[[ Extracted records, beginning ]]

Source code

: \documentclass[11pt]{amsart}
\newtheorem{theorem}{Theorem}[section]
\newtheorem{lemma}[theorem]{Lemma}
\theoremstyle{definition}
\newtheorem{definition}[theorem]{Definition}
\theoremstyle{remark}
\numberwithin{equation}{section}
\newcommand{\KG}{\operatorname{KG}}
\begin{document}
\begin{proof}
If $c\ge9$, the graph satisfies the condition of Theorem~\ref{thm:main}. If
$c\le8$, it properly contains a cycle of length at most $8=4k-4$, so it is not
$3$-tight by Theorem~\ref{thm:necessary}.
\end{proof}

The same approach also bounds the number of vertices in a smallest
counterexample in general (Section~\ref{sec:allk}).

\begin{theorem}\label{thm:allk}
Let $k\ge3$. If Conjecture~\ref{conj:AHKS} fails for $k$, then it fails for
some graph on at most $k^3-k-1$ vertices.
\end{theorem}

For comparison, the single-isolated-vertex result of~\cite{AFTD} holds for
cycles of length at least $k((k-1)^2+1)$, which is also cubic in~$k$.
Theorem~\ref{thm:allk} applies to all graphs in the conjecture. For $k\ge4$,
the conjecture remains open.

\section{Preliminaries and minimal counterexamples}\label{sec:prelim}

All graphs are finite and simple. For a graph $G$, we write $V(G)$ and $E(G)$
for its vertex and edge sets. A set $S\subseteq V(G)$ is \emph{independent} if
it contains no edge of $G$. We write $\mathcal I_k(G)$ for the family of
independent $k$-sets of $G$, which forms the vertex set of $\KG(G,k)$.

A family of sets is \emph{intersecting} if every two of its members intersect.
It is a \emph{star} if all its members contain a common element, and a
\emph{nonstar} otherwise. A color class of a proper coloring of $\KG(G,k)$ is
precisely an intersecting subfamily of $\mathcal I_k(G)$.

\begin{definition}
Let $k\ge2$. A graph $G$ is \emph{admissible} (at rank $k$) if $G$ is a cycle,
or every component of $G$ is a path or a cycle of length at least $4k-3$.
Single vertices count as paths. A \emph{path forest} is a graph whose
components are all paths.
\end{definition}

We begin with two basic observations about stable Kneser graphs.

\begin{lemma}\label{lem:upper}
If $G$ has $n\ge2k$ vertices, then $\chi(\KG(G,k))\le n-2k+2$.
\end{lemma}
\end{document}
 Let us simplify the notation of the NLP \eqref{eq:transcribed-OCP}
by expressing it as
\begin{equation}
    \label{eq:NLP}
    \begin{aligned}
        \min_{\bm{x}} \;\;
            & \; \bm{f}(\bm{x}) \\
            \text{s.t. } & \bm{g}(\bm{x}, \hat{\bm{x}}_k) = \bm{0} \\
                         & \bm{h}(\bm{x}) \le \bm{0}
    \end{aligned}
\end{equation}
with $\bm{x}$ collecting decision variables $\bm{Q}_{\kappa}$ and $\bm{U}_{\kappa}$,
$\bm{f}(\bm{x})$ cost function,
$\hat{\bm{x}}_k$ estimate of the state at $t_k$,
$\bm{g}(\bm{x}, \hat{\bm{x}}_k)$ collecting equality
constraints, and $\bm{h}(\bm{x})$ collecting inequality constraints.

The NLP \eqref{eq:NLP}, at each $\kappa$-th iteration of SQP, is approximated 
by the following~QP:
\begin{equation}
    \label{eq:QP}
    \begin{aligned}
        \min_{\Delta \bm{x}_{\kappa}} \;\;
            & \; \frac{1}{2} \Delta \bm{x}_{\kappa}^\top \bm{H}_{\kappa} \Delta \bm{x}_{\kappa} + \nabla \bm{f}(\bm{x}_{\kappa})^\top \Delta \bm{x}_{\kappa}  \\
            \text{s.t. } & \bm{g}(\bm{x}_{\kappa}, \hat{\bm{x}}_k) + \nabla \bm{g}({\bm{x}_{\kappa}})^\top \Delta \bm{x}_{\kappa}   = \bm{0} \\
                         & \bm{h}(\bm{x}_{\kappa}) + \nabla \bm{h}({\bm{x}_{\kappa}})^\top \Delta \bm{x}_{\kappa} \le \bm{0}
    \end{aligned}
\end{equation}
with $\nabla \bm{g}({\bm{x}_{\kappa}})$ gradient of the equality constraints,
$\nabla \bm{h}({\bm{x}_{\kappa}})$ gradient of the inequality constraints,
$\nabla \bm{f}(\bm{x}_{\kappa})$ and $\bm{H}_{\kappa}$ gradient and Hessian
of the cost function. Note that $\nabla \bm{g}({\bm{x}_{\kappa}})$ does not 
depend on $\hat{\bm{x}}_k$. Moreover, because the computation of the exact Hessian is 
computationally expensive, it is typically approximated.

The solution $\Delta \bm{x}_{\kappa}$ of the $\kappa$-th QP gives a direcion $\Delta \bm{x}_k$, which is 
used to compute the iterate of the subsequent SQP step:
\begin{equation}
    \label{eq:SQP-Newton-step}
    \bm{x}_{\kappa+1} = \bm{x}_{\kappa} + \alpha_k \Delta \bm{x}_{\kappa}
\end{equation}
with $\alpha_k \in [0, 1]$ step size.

[[ Extracted records, end ]]

# Problem
To complete the exercise, print all of the entries exactly.

# Exercise result
Source code

: \documentclass[11pt]{amsart}
\newtheorem{theorem}{Theorem}[section]
\newtheorem{lemma}[theorem]{Lemma}
\theoremstyle{definition}
\newtheorem{definition}[theorem]{Definition}
\theoremstyle{remark}
\numberwithin{equation}{section}
\newcommand{\KG}{\operatorname{KG}}
\begin{document}
\begin{proof}
If $c\ge9$, the graph satisfies the condition of Theorem~\ref{thm:main}. If
$c\le8$, it properly contains a cycle of length at most $8=4k-4$, so it is not
$3$-tight by Theorem~\ref{thm:necessary}.
\end{proof}

The same approach also bounds the number of vertices in a smallest
counterexample in general (Section~\ref{sec:allk}).

\begin{theorem}\label{thm:allk}
Let $k\ge3$. If Conjecture~\ref{conj:AHKS} fails for $k$, then it fails for
some graph on at most $k^3-k-1$ vertices.
\end{theorem}

For comparison, the single-isolated-vertex result of~\cite{AFTD} holds for
cycles of length at least $k((k-1)^2+1)$, which is also cubic in~$k$.
Theorem~\ref{thm:allk} applies to all graphs in the conjecture. For $k\ge4$,
the conjecture remains open.

\section{Preliminaries and minimal counterexamples}\label{sec:prelim}

All graphs are finite and simple. For a graph $G$, we write $V(G)$ and $E(G)$
for its vertex and edge sets. A set $S\subseteq V(G)$ is \emph{independent} if
it contains no edge of $G$. We write $\mathcal I_k(G)$ for the family of
independent $k$-sets of $G$, which forms the vertex set of $\KG(G,k)$.

A family of sets is \emph{intersecting} if every two of its members intersect.
It is a \emph{star} if all its members contain a common element, and a
\emph{nonstar} otherwise. A color class of a proper coloring of $\KG(G,k)$ is
precisely an intersecting subfamily of $\mathcal I_k(G)$.

\begin{definition}
Let $k\ge2$. A graph $G$ is \emph{admissible} (at rank $k$) if $G$ is a cycle,
or every component of $G$ is a path or a cycle of length at least $4k-3$.
Single vertices count as paths. A \emph{path forest} is a graph whose
components are all paths.
\end{definition}

We begin with two basic observations about stable Kneser graphs.

\begin{lemma}\label{lem:upper}
If $G$ has $n\ge2k$ vertices, then $\chi(\KG(G,k))\le n-2k+2$.
\end{lemma}
\end{document}
 Let us simplify the notation of the NLP \eqref{eq:transcribed-OCP}
by expressing it as
\begin{equation}
    \label{eq:NLP}
    \begin{aligned}
        \min_{\bm{x}} \;\;
            & \; \bm{f}(\bm{x}) \\
            \text{s.t. } & \bm{g}(\bm{x}, \hat{\bm{x}}_k) = \bm{0} \\
                         & \bm{h}(\bm{x}) \le \bm{0}
    \end{aligned}
\end{equation}
with $\bm{x}$ collecting decision variables $\bm{Q}_{\kappa}$ and $\bm{U}_{\kappa}$,
$\bm{f}(\bm{x})$ cost function,
$\hat{\bm{x}}_k$ estimate of the state at $t_k$,
$\bm{g}(\bm{x}, \hat{\bm{x}}_k)$ collecting equality
constraints, and $\bm{h}(\bm{x})$ collecting inequality constraints.

The NLP \eqref{eq:NLP}, at each $\kappa$-th iteration of SQP, is approximated 
by the following~QP:
\begin{equation}
    \label{eq:QP}
    \begin{aligned}
        \min_{\Delta \bm{x}_{\kappa}} \;\;
            & \; \frac{1}{2} \Delta \bm{x}_{\kappa}^\top \bm{H}_{\kappa} \Delta \bm{x}_{\kappa} + \nabla \bm{f}(\bm{x}_{\kappa})^\top \Delta \bm{x}_{\kappa}  \\
            \text{s.t. } & \bm{g}(\bm{x}_{\kappa}, \hat{\bm{x}}_k) + \nabla \bm{g}({\bm{x}_{\kappa}})^\top \Delta \bm{x}_{\kappa}   = \bm{0} \\
                         & \bm{h}(\bm{x}_{\kappa}) + \nabla \bm{h}({\bm{x}_{\kappa}})^\top \Delta \bm{x}_{\kappa} \le \bm{0}
    \end{aligned}
\end{equation}
with $\nabla \bm{g}({\bm{x}_{\kappa}})$ gradient of the equality constraints,
$\nabla \bm{h}({\bm{x}_{\kappa}})$ gradient of the inequality constraints,
$\nabla \bm{f}(\bm{x}_{\kappa})$ and $\bm{H}_{\kappa}$ gradient and Hessian
of the cost function. Note that $\nabla \bm{g}({\bm{x}_{\kappa}})$ does not 
depend on $\hat{\bm{x}}_k$. Moreover, because the computation of the exact Hessian is 
computationally expensive, it is typically approximated.

The solution $\Delta \bm{x}_{\kappa}$ of the $\kappa$-th QP gives a direcion $\Delta \bm{x}_k$, which is 
used to compute the iterate of the subsequent SQP step:
\begin{equation}
    \label{eq:SQP-Newton-step}
    \bm{x}_{\kappa+1} = \bm{x}_{\kappa} + \alpha_k \Delta \bm{x}_{\kappa}
\end{equation}
with $\alpha_k \in [0, 1]$ step size.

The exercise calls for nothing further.